People hate meetings. So in the last few years, a lot has been written about how companies can have fewer meetings. But the have-less-meetings movement is going the way of the do-my-job-from-home movement, it doesn't really work. Sorry.
You need to have meetings in your law firm for the same reason you need to, perish the thought, actually be at work. And that reason is because people need to...well...meet. To lay aside other business, to come together at a specific time, face to face, and interact with one another for the purpose of dealing with a certain issue. That's how things get done.
Client meetings, especially, are a lost art. You might have written voluminous sets of winning papers for your client and conducted many brilliant oral arguments. But maybe your client doesn’t really read the papers and never comes to court. The main way that many clients experience their lawyers is in meetings with them. Such meetings should leave the client feeling like he is getting what he’s paying for.
Moreover, don’t you ever get tired of just getting through the day? Don’t just tolerate another meeting. Embrace it, and get something out of it.

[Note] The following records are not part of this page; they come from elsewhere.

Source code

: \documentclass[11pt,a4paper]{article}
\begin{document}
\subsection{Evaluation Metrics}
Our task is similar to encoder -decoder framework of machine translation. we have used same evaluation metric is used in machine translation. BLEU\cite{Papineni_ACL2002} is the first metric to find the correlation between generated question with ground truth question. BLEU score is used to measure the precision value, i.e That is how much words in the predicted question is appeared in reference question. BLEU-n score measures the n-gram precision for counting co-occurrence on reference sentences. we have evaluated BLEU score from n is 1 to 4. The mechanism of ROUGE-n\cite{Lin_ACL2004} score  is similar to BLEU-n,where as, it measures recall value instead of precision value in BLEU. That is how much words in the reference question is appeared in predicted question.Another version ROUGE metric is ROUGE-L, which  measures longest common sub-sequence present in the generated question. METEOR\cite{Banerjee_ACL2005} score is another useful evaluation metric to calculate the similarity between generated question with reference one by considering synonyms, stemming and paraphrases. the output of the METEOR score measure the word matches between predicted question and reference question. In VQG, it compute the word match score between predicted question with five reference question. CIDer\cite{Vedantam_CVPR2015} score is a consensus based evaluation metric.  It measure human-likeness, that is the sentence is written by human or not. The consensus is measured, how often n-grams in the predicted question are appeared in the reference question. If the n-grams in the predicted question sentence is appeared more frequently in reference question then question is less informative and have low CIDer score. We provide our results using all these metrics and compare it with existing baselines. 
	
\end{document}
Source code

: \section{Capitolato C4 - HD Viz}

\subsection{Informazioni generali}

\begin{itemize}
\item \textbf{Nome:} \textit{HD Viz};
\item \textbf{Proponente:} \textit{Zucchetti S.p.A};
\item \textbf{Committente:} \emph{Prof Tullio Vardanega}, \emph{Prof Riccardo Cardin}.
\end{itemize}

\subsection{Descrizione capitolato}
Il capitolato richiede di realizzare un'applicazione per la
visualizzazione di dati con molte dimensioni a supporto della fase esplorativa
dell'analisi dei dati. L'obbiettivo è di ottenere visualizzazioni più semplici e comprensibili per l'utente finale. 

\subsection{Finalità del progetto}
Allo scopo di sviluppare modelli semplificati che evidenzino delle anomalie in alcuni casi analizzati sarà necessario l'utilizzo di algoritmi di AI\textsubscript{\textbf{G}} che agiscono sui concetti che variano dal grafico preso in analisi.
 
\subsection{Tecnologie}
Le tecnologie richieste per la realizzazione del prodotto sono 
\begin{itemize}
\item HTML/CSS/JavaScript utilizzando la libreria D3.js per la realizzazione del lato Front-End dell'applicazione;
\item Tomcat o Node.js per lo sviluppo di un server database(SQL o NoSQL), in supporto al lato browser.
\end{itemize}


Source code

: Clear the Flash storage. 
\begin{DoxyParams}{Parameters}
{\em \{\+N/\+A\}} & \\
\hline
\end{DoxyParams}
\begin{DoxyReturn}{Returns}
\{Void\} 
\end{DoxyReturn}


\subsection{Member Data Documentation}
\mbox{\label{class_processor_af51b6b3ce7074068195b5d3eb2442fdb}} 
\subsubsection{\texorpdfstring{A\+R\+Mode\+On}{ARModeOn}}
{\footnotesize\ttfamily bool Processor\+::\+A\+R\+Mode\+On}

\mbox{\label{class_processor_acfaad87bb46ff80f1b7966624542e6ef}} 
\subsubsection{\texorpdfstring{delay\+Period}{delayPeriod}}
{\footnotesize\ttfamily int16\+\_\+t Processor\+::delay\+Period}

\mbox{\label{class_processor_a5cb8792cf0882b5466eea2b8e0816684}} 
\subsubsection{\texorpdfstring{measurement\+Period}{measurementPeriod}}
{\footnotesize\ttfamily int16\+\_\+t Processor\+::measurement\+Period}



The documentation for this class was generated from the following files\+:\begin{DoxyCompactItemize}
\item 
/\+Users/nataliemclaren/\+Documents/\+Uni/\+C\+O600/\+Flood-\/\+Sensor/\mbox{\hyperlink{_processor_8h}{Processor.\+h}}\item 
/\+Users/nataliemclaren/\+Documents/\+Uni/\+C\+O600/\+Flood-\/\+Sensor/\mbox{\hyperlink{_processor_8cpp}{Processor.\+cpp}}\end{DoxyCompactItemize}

A meeting is an opportunity, not a chore.
Instead of having fewer meetings, let's have much better meetings. There is a Legal Project Management way to have a meeting, which I describe below.
Make an agenda and send it around ahead of time with a meeting confirmation.
"Karen, confirming that we are meeting on Monday, June 10 at my office at 305 Broadway, 7th floor, at 2:00 pm. Here is my cell number in case something changes. I took the liberty of creating an agenda for the meeting. Let me know if you would like to add something."
Include in the agenda that you want to re-confirm the client’s goals.
(2) Be Prepared.
Be prepared. Making the agenda helps me to prepare for the meeting. I go to the electronic file and re-read recent things -- emails, court documents, and foundational things - like the lease or the contract.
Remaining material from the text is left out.